What you will do — For the word "their", return each line of the data in which it occurs.

Exercise data —
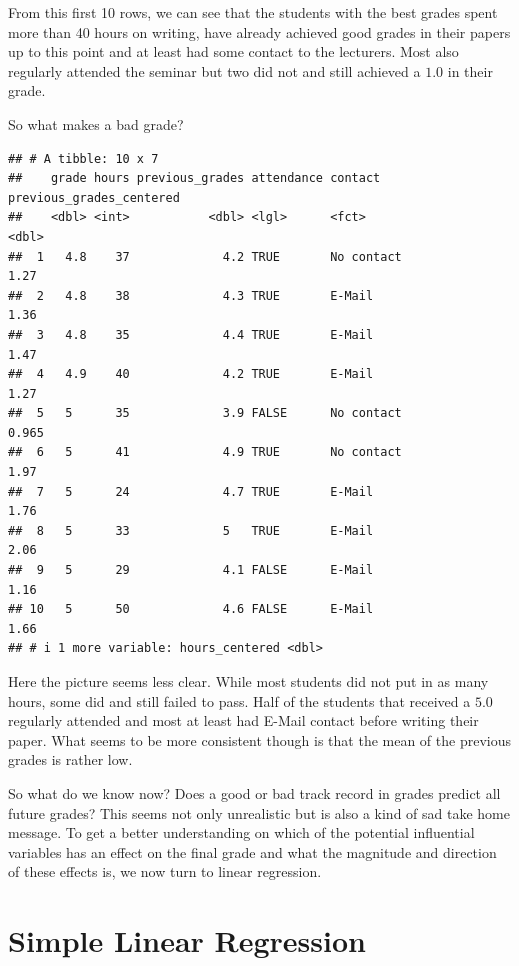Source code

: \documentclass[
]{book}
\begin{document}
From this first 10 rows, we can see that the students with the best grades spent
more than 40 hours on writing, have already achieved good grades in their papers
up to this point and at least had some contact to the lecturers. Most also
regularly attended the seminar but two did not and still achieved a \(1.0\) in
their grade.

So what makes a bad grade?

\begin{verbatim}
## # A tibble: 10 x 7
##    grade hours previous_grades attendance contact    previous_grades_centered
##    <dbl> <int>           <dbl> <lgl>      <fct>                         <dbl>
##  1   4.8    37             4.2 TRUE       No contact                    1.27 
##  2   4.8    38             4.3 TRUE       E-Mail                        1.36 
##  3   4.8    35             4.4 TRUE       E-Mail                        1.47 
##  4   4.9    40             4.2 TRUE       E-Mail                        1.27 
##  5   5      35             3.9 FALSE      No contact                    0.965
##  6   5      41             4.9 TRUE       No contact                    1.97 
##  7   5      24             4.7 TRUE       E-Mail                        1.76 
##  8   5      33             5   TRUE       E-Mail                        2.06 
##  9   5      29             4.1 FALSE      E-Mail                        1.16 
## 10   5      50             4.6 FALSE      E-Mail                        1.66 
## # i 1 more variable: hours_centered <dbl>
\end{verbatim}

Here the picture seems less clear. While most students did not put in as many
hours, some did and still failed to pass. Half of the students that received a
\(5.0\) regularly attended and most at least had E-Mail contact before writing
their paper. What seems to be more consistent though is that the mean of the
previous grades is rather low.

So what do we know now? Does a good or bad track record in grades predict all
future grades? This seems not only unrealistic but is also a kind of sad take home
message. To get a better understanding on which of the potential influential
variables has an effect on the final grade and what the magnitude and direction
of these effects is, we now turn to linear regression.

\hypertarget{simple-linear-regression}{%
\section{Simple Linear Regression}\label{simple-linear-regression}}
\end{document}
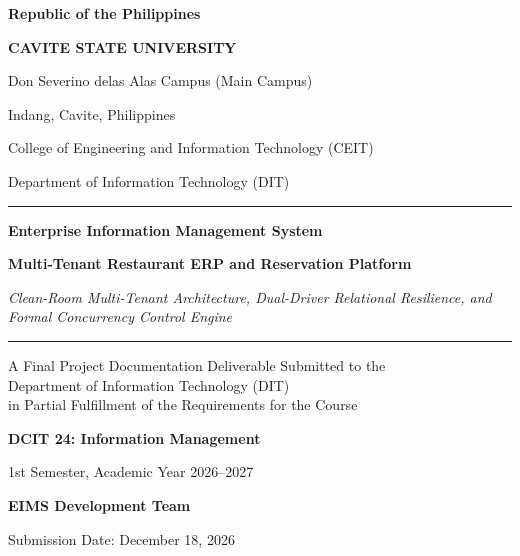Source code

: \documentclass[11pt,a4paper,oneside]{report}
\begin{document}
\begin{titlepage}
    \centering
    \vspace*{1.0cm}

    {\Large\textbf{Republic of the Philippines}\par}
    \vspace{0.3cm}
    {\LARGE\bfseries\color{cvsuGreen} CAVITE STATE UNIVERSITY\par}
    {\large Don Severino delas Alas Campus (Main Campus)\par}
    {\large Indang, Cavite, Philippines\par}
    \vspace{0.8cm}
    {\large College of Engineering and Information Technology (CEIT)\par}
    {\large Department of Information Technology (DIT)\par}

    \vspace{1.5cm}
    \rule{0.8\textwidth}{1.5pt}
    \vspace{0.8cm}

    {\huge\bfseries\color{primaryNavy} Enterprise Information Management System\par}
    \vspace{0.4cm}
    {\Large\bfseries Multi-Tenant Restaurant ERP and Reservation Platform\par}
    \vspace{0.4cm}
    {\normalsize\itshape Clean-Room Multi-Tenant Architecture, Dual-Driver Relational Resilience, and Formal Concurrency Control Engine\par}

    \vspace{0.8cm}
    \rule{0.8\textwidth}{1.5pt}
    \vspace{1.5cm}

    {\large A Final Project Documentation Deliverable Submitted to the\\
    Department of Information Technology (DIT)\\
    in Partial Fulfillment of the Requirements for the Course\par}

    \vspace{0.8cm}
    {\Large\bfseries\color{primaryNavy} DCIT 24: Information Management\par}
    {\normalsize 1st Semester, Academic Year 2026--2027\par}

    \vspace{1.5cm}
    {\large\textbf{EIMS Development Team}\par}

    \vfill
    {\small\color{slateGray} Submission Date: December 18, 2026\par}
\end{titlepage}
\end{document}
---
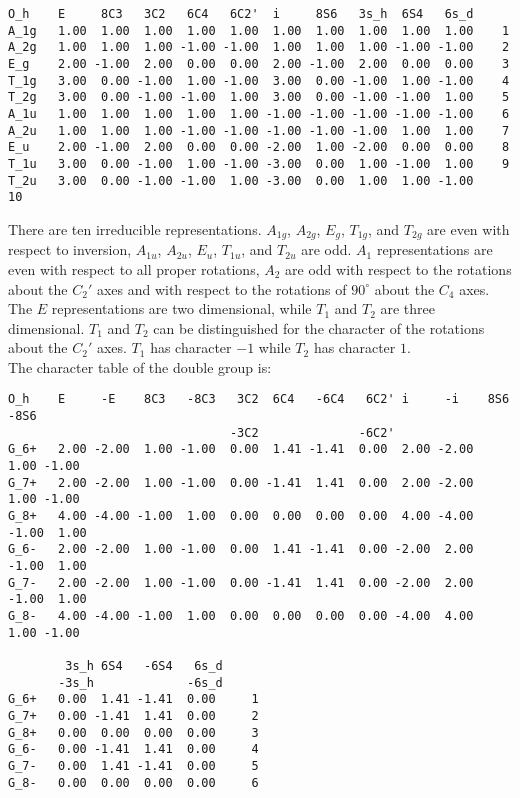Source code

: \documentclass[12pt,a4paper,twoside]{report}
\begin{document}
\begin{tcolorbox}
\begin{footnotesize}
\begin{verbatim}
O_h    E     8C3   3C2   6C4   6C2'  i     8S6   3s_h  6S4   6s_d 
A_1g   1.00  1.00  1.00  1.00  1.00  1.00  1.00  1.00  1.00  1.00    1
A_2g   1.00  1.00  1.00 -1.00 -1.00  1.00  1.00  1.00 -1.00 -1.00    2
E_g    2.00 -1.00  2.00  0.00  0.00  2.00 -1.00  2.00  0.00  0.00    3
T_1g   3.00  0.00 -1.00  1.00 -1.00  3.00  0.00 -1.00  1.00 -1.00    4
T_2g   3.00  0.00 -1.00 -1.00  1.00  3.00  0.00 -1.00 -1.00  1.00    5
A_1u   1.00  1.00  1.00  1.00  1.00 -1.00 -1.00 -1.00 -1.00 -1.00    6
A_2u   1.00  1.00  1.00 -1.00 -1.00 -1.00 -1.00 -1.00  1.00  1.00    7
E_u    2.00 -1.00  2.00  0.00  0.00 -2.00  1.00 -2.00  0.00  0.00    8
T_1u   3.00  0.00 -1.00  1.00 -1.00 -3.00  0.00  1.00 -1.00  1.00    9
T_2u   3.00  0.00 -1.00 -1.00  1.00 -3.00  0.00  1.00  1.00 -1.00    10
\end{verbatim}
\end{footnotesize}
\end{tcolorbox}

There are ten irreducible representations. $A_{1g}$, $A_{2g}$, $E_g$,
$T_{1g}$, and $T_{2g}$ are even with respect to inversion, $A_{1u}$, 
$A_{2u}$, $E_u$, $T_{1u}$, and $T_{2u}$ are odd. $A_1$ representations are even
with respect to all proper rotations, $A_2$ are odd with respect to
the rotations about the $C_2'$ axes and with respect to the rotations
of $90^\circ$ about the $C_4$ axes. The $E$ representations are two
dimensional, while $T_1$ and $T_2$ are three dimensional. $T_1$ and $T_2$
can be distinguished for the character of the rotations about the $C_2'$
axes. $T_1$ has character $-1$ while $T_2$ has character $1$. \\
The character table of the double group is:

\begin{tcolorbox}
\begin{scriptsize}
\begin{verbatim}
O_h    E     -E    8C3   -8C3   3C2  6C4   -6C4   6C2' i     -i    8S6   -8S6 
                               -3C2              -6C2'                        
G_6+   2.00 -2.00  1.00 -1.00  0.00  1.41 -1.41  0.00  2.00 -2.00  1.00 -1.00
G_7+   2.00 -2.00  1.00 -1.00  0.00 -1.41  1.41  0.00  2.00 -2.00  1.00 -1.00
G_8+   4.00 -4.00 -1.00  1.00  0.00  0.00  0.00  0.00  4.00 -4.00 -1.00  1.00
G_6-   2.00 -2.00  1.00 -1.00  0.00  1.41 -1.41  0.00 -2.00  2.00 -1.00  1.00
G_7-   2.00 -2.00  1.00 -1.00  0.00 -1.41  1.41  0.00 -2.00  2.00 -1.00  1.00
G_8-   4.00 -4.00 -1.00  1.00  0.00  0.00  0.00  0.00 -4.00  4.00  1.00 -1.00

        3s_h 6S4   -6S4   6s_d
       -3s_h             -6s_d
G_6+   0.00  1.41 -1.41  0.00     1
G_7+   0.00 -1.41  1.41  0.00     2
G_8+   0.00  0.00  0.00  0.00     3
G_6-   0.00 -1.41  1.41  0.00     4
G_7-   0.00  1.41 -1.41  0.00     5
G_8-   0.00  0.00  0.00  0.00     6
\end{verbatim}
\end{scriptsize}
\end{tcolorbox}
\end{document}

Exercise result —
more than 40 hours on writing, have already achieved good grades in their papers
their grade.
their paper. What seems to be more consistent though is that the mean of the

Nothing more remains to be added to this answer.